Greater standardisation is also accelerating the trend of co-development between the main players of the data centre ecosystem and industry. Where once organisations sought to collaborate to gain a competitive edge, now the same companies are working together to ensure that AI workloads are supported with the most energy efficient and sustainable cooling solutions.
Liquid cooling – the AI data centres of the future
In terms of topology, today there appears to be a growing bias towards Direct-to-Chip liquid cooling, single phase. This is because of its ease of deployment, its ability to manage the higher power densities associated with new chips and CPUs and the capability to handle ‘hybrid’ systems, where air- and liquid-cooled servers coexist. That said, innovation has long been a hallmark of the data centre industry, and there’s no doubt that this could change again quickly.
“The arrival of NVIDIA’s new Blackwell GPU, for example, has surpassed all expectations where performance and energy consumption are concerned, allowing users to both build and run real-time generative AI applications at up-to 25-times less cost and energy consumption than its predecessor,” he continues. “In combination with a portfolio to support liquid cooling, Schneider Electric has established a new partnership with NVIDIA to optimise data centre infrastructure solutions for extreme-density clusters, leveraging high-power distribution and liquid-cooling systems to pave the way for the advancement of edge AI applications.”
Structural changes in servers and architectures
With energy efficiency and sustainability now a critical priority for data centre operators and more so in the era of AI, the shift towards liquid cooling is no longer a trend or topical point of discussion.
Maurizio continues: “Traditional air heat rejection systems, for example, were once effective for cooling legacy data centre densities of <30kW or less, but as rack densities exceed 50kW and grow to the anticipated 100kW or more, air cooling no longer becomes viable. Air cooling will remain to dissipate the heat portion uncovered by liquid cooling technology and to cool the other devices such as UPSs, electrical devices and other rooms to support the white space.”

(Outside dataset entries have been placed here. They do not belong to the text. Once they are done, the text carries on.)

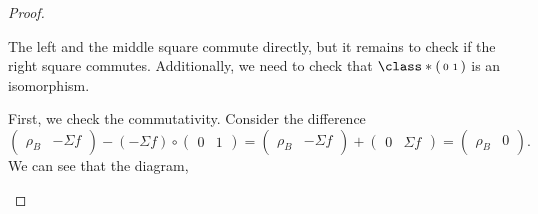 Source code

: \begin{proof}
\begin{enumerate}[label={(\bfseries TR\arabic*)}]
{\begin{center}
            \end{center}
            The left and the middle square commute directly, but it remains to check if the right square commutes. Additionally, we need to check that \( \class*{
                \begin{psmallmatrix}
                    0 & 1
                \end{psmallmatrix}
            } \) is an isomorphism.

            First, we check the commutativity. Consider the difference
            \[
                \begin{pmatrix}
                    \rho_B & -\Sigma f
                \end{pmatrix}
                -
                (-\Sigma f) \circ
                \begin{pmatrix}
                    0 & 1
                \end{pmatrix}
                =
                \begin{pmatrix}
                    \rho_B & -\Sigma f
                \end{pmatrix}
                +
                \begin{pmatrix}
                    0 & \Sigma f
                \end{pmatrix}
                =
                \begin{pmatrix}
                    \rho_B & 0
                \end{pmatrix}.
            \]
            We can see that the diagram,
            \begin{center}
\end{center}}
\end{enumerate}
\end{proof}
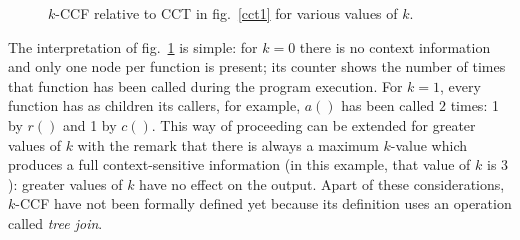 \documentclass[a4paper,10pt]{report}
\begin{document}
\begin{figure}[h]

\begin{center}
\end{center}

\caption{$k$-CCF relative to CCT in fig.~\ref{cct1} for various values of $k$.}
\label{kccf1}

\end{figure}

The interpretation of fig.~\ref{kccf1} is simple: for $k=0$ there is no context
information and only one node per function is present; its counter shows the number of times that function has been called during the program execution. For $k=1$, every function has as children its callers, for example, $a()$ has been called $2$ times: 1 by $r()$ and 1 by $c()$. This way of proceeding can be extended for greater values of $k$ with the remark that 
there is always a maximum $k$-value which produces a full context-sensitive information 
(in this example, that value of $k$ is $3$): greater values of $k$ have no effect on the output. Apart of these considerations, $k$-CCF have not been formally defined yet because its definition uses an operation called \emph{tree join}.
\end{document}

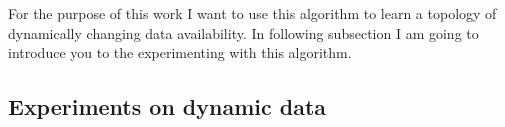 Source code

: For the purpose of this work I want to use this algorithm to learn a topology of dynamically changing data availability. In following subsection I am going to introduce you to the experimenting with this algorithm.

\subsection{Experiments on dynamic data}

Higher computing and processing power, particularly the emergence of evermore powerful GPUs and AI-focused processors, has resulted in a step-change in data centre systems architecture. In particular, the landscape requires that liquid-cooled servers are backed by an end-to-end and vendor agnostic approach, which leverages both air and liquid cooling methodologies.
“New design guidelines - whereby hybrid or specific architectures are used for handling transition and servers with different requirements - mean there are challenges regarding operating temperatures, which can only be solved through higher temperature heat rejection,” he says. “Moreover, designing data centre architectures without standards can result in wide-ranging variations, with the impact being a wide portfolio for meeting server requirements.”
A strategy for sustainable cooling deployment
Given the varying nature of server and architecture designs, a strategic approach to liquid cooling is vital.
“Firstly, this approach must be agnostic, ensuring interoperability with different technologies. It’s also important to remember that both legacy and newer data centres have varying cooling requirements, so it’s generally advisable that server manufacturers make the technical and chip-density decisions,” Maurizio says.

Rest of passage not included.